TASK DESCRIPTION → If a line in the entries below holds the string "that", copy it.

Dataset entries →
□ □ □
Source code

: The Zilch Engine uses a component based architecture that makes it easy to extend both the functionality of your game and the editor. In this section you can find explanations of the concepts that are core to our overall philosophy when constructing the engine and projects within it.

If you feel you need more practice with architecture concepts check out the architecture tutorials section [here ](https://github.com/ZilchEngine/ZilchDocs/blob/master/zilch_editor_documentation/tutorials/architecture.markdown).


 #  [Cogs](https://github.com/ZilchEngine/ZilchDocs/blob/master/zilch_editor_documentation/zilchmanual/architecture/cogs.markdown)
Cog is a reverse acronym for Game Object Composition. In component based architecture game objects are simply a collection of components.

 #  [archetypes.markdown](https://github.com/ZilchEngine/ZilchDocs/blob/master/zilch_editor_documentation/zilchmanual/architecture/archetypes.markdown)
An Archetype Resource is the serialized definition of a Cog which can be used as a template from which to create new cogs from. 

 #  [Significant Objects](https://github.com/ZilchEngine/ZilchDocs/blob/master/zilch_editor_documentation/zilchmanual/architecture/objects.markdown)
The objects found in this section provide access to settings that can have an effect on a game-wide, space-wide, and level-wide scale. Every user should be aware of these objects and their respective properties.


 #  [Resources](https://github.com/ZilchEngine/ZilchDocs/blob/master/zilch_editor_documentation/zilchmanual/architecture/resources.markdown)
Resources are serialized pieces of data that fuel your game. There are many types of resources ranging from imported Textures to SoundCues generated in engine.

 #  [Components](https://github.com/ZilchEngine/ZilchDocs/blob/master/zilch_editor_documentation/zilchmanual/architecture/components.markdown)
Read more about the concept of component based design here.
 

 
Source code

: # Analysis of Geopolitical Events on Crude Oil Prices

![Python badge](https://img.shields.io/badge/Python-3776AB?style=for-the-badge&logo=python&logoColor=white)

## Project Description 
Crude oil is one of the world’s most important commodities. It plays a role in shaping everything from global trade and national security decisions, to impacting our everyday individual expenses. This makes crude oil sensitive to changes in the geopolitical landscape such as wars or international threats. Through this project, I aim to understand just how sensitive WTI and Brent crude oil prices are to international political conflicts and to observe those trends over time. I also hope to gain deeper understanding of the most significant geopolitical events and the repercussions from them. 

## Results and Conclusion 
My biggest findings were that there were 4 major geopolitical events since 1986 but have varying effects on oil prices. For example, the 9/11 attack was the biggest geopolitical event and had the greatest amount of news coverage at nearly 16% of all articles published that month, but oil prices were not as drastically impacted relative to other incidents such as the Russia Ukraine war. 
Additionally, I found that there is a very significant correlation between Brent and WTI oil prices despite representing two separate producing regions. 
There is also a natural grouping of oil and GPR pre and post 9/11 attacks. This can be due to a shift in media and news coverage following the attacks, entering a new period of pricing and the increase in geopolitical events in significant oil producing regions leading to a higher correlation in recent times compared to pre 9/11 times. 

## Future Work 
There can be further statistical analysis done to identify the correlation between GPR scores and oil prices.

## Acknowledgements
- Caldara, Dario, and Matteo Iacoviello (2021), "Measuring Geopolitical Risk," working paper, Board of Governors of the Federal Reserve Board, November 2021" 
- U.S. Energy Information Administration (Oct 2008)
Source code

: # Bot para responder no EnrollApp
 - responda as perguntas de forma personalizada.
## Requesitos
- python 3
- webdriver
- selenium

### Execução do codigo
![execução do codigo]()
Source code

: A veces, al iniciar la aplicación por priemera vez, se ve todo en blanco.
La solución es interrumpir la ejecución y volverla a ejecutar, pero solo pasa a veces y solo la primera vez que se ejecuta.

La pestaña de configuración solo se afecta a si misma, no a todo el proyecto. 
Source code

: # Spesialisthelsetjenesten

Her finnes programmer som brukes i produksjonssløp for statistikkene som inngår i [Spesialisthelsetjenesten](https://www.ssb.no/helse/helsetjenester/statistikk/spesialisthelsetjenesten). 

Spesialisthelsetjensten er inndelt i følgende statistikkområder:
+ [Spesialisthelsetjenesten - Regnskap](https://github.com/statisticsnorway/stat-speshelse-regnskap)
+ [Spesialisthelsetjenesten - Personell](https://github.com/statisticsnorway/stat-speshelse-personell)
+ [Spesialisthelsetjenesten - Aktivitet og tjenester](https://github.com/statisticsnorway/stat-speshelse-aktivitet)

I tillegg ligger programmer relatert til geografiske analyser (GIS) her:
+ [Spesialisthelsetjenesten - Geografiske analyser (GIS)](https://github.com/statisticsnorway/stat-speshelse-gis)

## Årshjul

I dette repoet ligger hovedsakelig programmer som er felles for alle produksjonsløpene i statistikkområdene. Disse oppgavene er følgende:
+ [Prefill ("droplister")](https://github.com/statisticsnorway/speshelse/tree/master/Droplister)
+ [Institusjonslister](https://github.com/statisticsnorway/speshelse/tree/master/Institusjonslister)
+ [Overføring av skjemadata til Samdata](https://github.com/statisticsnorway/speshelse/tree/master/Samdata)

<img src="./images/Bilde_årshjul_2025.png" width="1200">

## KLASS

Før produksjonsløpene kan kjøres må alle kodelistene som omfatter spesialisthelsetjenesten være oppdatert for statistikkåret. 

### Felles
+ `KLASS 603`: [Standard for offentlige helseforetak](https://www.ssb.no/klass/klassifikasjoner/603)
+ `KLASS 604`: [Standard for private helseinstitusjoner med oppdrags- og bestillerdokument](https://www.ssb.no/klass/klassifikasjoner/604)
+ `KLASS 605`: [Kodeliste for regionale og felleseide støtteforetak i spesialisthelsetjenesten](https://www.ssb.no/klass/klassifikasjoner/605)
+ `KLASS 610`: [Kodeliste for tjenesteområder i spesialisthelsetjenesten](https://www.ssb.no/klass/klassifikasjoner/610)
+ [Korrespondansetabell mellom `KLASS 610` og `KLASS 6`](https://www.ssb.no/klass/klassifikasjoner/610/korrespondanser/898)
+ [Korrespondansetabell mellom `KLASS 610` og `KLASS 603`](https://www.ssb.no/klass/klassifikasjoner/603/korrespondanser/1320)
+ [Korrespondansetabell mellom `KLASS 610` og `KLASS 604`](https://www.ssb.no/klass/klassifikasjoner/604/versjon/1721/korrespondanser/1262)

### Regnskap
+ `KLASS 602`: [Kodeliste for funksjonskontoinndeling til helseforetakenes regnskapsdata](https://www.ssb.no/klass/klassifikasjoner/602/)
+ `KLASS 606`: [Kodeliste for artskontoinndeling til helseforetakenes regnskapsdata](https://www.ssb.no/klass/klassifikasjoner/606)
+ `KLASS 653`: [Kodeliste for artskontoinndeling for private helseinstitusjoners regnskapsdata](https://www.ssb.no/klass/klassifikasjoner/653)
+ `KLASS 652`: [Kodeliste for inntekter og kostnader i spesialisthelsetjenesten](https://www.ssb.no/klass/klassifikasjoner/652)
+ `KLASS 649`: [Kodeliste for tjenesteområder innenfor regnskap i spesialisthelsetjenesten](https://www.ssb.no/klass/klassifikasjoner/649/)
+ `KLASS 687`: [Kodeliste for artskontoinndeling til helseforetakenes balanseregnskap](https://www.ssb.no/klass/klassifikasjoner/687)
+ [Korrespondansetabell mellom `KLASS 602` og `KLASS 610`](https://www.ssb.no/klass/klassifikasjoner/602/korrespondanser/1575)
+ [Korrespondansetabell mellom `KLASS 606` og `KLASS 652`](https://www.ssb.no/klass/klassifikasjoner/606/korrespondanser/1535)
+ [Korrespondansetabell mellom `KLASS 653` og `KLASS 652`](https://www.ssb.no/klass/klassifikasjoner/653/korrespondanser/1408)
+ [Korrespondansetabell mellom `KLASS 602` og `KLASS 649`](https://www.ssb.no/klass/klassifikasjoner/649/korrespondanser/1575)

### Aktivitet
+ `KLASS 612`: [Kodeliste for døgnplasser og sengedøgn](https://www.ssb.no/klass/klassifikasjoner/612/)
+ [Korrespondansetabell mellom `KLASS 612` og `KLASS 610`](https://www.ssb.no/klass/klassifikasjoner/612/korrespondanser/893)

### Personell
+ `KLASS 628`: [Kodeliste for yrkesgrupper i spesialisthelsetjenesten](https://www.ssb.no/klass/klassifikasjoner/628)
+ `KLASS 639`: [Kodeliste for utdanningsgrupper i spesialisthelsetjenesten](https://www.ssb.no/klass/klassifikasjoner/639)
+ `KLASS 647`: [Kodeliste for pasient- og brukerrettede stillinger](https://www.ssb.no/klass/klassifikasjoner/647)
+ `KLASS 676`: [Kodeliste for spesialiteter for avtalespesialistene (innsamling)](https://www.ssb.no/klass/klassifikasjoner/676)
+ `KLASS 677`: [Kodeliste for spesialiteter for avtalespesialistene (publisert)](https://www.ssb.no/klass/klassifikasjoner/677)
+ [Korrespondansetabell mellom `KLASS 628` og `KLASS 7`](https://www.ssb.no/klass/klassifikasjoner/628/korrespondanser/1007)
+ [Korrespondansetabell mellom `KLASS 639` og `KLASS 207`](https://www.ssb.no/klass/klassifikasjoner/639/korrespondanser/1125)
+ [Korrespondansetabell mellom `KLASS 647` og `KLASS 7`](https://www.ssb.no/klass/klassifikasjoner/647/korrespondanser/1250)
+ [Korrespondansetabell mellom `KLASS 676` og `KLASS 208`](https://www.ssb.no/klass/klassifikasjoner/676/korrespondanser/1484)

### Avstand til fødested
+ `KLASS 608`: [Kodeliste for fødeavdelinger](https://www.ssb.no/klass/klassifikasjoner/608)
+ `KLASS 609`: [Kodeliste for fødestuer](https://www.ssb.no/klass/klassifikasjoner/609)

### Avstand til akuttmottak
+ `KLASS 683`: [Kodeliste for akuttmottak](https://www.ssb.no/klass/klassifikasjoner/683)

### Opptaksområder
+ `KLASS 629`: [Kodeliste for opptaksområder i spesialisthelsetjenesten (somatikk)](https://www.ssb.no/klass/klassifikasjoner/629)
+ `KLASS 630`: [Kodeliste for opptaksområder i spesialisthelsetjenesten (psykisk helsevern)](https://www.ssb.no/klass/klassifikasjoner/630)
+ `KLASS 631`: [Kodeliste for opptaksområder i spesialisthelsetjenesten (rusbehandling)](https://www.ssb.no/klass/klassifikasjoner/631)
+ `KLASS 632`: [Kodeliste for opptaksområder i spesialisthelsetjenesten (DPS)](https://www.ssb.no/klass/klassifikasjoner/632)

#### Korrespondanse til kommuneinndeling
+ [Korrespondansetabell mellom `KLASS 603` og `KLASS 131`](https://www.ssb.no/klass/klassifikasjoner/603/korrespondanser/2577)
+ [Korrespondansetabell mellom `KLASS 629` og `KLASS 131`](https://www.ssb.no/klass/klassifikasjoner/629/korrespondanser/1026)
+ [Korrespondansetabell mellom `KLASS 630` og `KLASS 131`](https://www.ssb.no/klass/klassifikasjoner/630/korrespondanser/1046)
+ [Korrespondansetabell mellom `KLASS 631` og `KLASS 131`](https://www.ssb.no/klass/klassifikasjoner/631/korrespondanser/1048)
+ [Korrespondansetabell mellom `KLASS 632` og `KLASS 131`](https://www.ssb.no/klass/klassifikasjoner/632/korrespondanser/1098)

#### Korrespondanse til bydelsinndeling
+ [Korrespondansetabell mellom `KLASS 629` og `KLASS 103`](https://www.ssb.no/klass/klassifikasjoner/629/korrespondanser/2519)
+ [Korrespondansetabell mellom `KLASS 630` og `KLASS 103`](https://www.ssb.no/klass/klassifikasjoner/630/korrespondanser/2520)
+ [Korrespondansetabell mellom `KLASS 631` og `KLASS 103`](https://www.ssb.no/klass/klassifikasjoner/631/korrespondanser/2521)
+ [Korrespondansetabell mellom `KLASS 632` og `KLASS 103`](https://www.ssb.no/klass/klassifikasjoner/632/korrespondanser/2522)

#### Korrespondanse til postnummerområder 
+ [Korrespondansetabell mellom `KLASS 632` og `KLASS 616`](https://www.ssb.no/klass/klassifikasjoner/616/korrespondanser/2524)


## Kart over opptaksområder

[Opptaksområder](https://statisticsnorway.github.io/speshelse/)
□ □ □
TASK SOLUTION →
: The Zilch Engine uses a component based architecture that makes it easy to extend both the functionality of your game and the editor. In this section you can find explanations of the concepts that are core to our overall philosophy when constructing the engine and projects within it.
The objects found in this section provide access to settings that can have an effect on a game-wide, space-wide, and level-wide scale. Every user should be aware of these objects and their respective properties.
Resources are serialized pieces of data that fuel your game. There are many types of resources ranging from imported Textures to SoundCues generated in engine.
My biggest findings were that there were 4 major geopolitical events since 1986 but have varying effects on oil prices. For example, the 9/11 attack was the biggest geopolitical event and had the greatest amount of news coverage at nearly 16% of all articles published that month, but oil prices were not as drastically impacted relative to other incidents such as the Russia Ukraine war. 
Additionally, I found that there is a very significant correlation between Brent and WTI oil prices despite representing two separate producing regions. 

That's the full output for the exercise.